Of the four major U.S. sports, basketball has the highest percentage of African-American players at 78 percent. More than three-quarters of all the players in the NBA are African-American. Make sure you can wrap your head around that.
Though it may not be surprising that 78% of all NBA players are African-American, this stat might: of the 30 NBA teams, only one team has an African-American majority owner, and that is Michael Jordan, arguably the most famous basketball player to ever play the game.
But this isn’t about Michael Jordan, or about what one player said to another; it’s about Los Angeles Clipper’s owner Donald Sterling and what he said to his girlfriend. Sterling, first reported by TMZ, reprimanded his girlfriend for posting a picture on Instagram of her with Magic Johnson. Sterling said that she shouldn’t be “broadcast[ing]” that she was “associating with black people.”
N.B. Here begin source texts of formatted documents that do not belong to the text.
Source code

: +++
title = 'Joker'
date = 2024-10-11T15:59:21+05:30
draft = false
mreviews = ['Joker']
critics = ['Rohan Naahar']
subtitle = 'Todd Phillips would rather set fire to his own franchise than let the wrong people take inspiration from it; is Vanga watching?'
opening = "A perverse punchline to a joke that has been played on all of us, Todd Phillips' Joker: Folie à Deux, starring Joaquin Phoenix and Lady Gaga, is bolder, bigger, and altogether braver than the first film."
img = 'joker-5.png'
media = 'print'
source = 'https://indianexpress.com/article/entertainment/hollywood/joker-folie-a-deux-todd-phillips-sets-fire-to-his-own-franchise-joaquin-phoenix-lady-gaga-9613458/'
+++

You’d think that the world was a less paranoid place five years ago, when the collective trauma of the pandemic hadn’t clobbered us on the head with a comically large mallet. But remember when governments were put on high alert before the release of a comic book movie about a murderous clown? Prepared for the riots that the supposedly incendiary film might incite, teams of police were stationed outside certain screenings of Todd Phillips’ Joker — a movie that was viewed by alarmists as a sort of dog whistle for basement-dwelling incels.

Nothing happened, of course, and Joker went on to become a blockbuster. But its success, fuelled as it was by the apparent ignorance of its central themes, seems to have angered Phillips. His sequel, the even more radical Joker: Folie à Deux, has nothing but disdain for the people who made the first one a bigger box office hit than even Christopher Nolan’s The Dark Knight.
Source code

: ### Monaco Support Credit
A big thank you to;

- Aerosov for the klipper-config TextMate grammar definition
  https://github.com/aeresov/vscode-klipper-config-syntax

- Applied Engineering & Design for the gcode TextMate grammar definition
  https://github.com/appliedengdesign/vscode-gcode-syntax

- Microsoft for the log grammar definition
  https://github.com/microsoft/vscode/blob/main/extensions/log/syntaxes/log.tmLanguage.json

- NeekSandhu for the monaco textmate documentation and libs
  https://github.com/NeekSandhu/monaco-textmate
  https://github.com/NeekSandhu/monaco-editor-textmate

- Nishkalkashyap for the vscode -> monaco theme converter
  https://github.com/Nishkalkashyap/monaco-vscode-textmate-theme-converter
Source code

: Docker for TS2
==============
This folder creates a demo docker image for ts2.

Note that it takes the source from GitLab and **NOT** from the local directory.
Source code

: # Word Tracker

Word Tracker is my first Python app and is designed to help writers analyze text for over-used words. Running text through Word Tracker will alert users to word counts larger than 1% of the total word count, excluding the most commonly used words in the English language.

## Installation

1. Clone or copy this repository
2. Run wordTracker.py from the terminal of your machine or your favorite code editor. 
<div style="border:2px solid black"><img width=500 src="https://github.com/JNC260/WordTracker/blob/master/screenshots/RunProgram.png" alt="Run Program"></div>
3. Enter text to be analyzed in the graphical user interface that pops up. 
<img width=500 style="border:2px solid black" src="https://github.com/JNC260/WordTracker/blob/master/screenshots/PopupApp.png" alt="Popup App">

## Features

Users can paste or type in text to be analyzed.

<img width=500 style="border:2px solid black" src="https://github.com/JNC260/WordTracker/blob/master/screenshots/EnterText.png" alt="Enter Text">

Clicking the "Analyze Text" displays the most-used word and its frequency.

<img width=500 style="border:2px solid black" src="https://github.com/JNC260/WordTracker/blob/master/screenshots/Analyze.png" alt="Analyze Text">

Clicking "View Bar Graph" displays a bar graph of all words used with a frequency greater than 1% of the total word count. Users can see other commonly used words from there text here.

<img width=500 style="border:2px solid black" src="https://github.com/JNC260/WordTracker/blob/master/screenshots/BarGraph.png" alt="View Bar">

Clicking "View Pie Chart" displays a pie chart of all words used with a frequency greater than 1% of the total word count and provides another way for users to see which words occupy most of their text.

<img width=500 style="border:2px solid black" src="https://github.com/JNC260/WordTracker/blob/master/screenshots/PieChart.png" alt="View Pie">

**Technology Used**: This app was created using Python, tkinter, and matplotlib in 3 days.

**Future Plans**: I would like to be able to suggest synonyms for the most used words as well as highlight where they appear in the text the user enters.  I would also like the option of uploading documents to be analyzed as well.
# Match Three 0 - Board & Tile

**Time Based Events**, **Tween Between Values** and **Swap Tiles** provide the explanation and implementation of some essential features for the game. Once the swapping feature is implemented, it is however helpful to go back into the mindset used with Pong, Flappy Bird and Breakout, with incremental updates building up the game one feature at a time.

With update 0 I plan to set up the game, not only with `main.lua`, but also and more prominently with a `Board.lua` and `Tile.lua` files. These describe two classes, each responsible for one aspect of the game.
“You can sleep with [black people]. You can bring them in, you can do whatever you want. The little I ask you is not to promote it on that…and not to bring them to my games.”
As you can probably tell, this hasn’t gone over well with the NBA or its affiliates. The NBA and its new Commissioner Adam Silver are investigating these, and many other, racist remarks reportedly made by Sterling. The Clipper players, in the midst of a huge playoff series against the Golden State Warriors, staged a silent protest by removing their warm-up shirts bearing the team logo and wearing their practice jerseys inside out, hiding the Clipper insignia.
Many other notable people associated with the NBA including three NBA legends, also voiced their opinions.
Jordan, who I spoke up earlier, said “As an owner, I’m obviously disgusted that a fellow team owner could hold such sickening and offensive views. … As a former player, I’m completely outraged. There is no room in the NBA – or anywhere else – for the kind of racism and hatred that Mr. Sterling allegedly expressed.”
All-time scoring leader Kareem Abdul-Jabbar, who was a Clippers special assistant coach in 2000, told CNN: “I know him. I know his voice. I am not surprised by this very much.” Though he said he never heard any racist words from Sterling, he admits that the recording shows a “repugnant attitude for someone to have, and for him to be an employer for so many people of color, it kind of blows your mind.”
Johnson went on to say that “He shouldn’t own a team any more. And he should stand up and say, ‘I don’t want to own a team any more.’”
The recording of the alleged conversation between Sterling and his girlfriend goes on, for approximately an hour. The woman on the tape, assumed to be his girlfriend, shares that she is of mixed race, and reminds him that most of his team’s players are African-American.
“I support them and give them food, and clothes, and cars, and houses. Who gives it to them? Does someone else give it to them? … I’ve known (Magic) well and he should be admired. … I’m just saying that it’s too bad you can’t admire him privately. Admire him, bring him here, feed him, f**k him, but don’t put (Magic) on an Instagram for the world to have to see so they have to call me. And don’t bring him to my games.”
Even President Obama weighed in. “When ignorant folks want to advertise their ignorance, you don’t really have to do anything, you just let them talk. That’s what happened here.”
Clearly, this is bad. There is no room for that kind of blatant racism in the world we live in. However, we have seen a different form of racism take place in popular sports, especially football.
Pitts and Yost (2012) highlight racial position segregation in college football, saying that African-American high school quarterbacks are among those more likely to change positions in college than their white counterparts. African-American quarterbacks who enter college are often switched to more athletic positions like wide receiver or defensive back, mostly because of their superior athletic ability.
Although racial stacking is not as obvious of a display of racism as Sterling’s comments are, both are unacceptable. The fact that Sterling owns an NBA team where four of its starting five players are African-American, and 78% of the league is African-American, makes this situation exponentially worse.
I don’t see any situation where Sterling gets out of this without some kind of repercussion. Sterling bought the Clippers in 1981 for $12.5 million. The Sacramento Kings just sold this past year for $535 million. Maybe he should take Magic’s advice and get out while he can.